None of the airlines involved required a contract or any written guarantee of payment before sending their planes and volunteer crews – the first time Steve Davison had ever witnessed that in 15 years of chartering planes for political campaigns and other events. One official said if Gore promised to pay, that was good enough for them.
In the aftermath of Katrina I heard countless stories of obstruction: by both FEMA and the military. Firemen were sent home from the scene after traveling across the country on their own dime to help; or were kept waiting for a week outside the city while residents were dying. Animal rescue workers were kept out, presumably on the pretense that 'humans should be evacuated first;' only it turned out that the humans weren't being evacuated at all, so animal rescue volunteers entered the city anyway, in boats, and rescued both people and their animals.
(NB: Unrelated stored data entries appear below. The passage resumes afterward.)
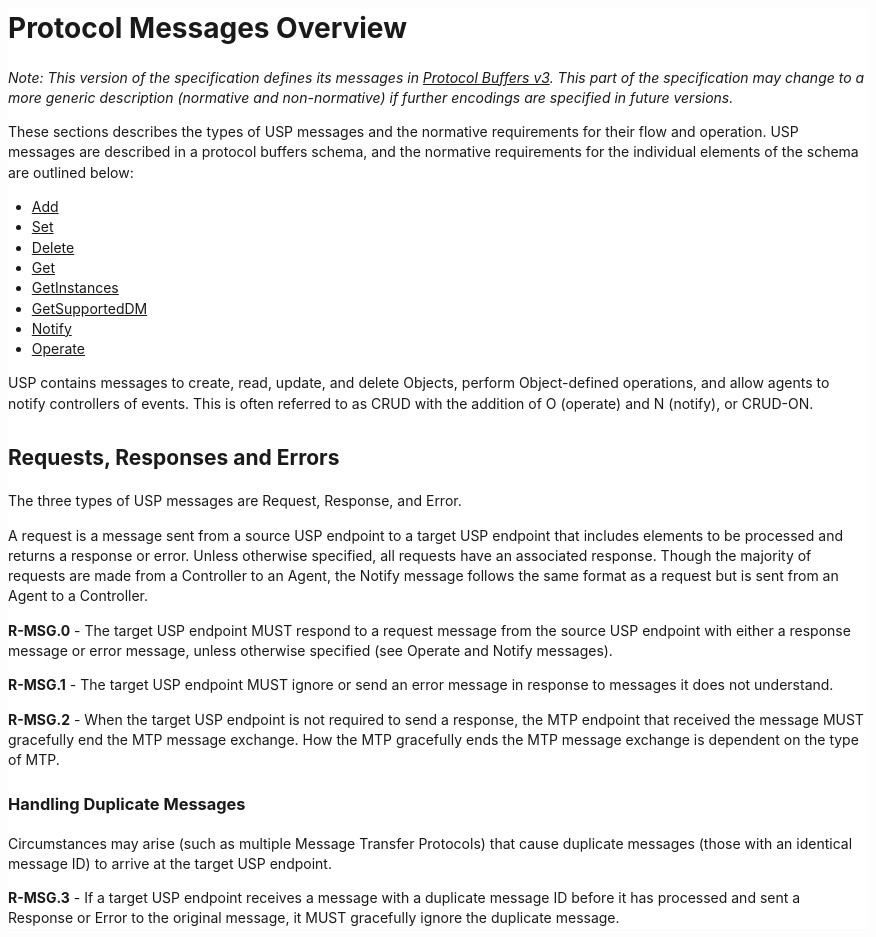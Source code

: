 
[1]:	https://www.broadband-forum.org/technical/download/TR-181_Issue-2_Amendment-12.pdf "TR-181 Issue 2 Device Data Model for TR-069"
[2]: https://www.broadband-forum.org/technical/download/TR-069.pdf	"TR-069 Amendment 6	CPE WAN Management Protocol"
[3]:	https://www.broadband-forum.org/technical/download/TR-106_Amendment-8.pdf "TR-106 Amendment 8	Data Model Template for TR-069 Enabled Devices"
[4]:	https://tools.ietf.org/html/rfc7228 "RFC 7228	Terminology for Constrained-Node Networks"
[5]:	https://tools.ietf.org/html/rfc2136	"RFC 2136 Dynamic Updates in the Domain Name System"
[6]:	https://tools.ietf.org/html/rfc3007	"RFC 3007 Secure Domain Name System Dynamic Update"
[7]:	https://tools.ietf.org/html/rfc6763	"RFC 6763 DNS-Based Service Discovery"
[8]:	https://tools.ietf.org/html/rfc6762	"RFC 6752 Multicast DNS"
[9]:	https://tools.ietf.org/html/rfc7252	"RFC 7252 The Constrained Application Protocol (CoAP)"
[10]:	https://tools.ietf.org/html/rfc7390	"RFC 7390 Group Communication for the Constrained Application Protocol (CoAP)"
[11]:	https://tools.ietf.org/html/rfc4033	"RFC 4033 DNS Security Introduction and Requirements"
[12]:	https://developers.google.com/protocol-buffers/docs/proto3 "Protocol Buffers v3	Protocol Buffers Mechanism for Serializing Structured Data Version 3"
[Conventions]: https://www.ietf.org/rfc/rfc2119.txt "Key words for use in RFCs to Indicate Requirement Levels"

# Protocol Messages Overview

*Note: This version of the specification defines its messages in [Protocol Buffers v3][12]. This part of the specification may change to a more generic description (normative and non-normative) if further encodings are specified in future versions.*

These sections describes the types of USP messages and the normative requirements for their flow and operation. USP messages are described in a protocol buffers schema, and the normative requirements for the individual elements of the schema are outlined below:

* [Add](add/)
* [Set](set/)
* [Delete](delete/)
* [Get](get/)
* [GetInstances](getinstances/)
* [GetSupportedDM](getsupoprteddm/)
* [Notify](notify/)
* [Operate](operate/)

USP contains messages to create, read, update, and delete Objects, perform Object-defined operations, and allow agents to notify controllers of events. This is often referred to as CRUD with the addition of O (operate) and N (notify), or CRUD-ON.

## Requests, Responses and Errors

<a id="requests_responses_and_errors" />

The three types of USP messages are Request, Response, and Error.

A request is a message sent from a source USP endpoint to a target USP endpoint that includes elements to be processed and returns a response or error. Unless otherwise specified, all requests have an associated response. Though the majority of requests are made from a Controller to an Agent, the Notify message follows the same format as a request but is sent from an Agent to a Controller.

**R-MSG.0** - The target USP endpoint MUST respond to a request message from the source USP endpoint with either a response message or error message, unless otherwise specified (see Operate and Notify messages).

**R-MSG.1** - The target USP endpoint MUST ignore or send an error message in response to messages it does not understand.

**R-MSG.2** - When the target USP endpoint is not required to send a response, the MTP endpoint that received the message MUST gracefully end the MTP message exchange. How the MTP gracefully ends the MTP message exchange is dependent on the type of MTP.

### Handling Duplicate Messages

<a id="handling_duplicate_messages" />

Circumstances may arise (such as multiple Message Transfer Protocols) that cause duplicate messages (those with an identical message ID) to arrive at the target USP endpoint.

**R-MSG.3** - If a target USP endpoint receives a message with a duplicate message ID before it has processed and sent a Response or Error to the original message, it MUST gracefully ignore the duplicate message.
Even news crews helped with the rescue; they were there, and the need was so severe that they helped in any way they could. Sean Penn went out in a boat, pulling people out of the water himself. Anyone who could get past the government roadblocks, or who simply went around them... helped the residents while the Federal government obstructed and dicked around.
And people were dying.
This I cannot forgive. It is for the residents of New Orleans, both living and dead, to forgive this betrayal -- for I cannot.
Thank you President-elect Gore, for making a difference.
I try not to think of how different things would be for New Orleans... how different they would have been for New Orleans after the storm, had the Supreme Court not demanded a halt to the Florida recount in 2000.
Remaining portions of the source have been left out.